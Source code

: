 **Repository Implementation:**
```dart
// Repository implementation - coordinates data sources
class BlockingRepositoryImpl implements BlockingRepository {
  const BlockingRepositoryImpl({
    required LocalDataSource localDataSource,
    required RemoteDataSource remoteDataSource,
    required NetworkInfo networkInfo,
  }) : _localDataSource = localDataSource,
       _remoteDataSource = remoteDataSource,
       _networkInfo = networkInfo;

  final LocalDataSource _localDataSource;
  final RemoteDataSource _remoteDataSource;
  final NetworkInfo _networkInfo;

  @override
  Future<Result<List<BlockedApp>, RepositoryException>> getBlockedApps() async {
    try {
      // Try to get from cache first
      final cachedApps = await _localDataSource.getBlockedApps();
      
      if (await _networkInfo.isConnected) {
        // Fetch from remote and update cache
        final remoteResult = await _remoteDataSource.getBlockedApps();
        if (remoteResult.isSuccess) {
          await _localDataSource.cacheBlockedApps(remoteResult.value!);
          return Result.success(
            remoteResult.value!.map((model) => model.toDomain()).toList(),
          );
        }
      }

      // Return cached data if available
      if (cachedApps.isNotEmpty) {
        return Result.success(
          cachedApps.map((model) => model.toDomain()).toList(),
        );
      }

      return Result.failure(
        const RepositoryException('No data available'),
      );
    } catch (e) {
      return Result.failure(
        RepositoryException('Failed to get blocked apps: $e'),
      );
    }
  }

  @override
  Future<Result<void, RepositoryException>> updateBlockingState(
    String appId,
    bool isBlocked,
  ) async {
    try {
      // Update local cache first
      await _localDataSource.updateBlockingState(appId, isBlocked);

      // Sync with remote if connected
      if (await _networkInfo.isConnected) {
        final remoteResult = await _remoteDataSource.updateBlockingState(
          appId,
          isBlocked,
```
_ _ _ _ _
> _TASK REQUIREMENTS_: Using the listing above, work out how many lines include the word "first", and report that number alone.

> _RESULT OF THE EXERCISE_: 2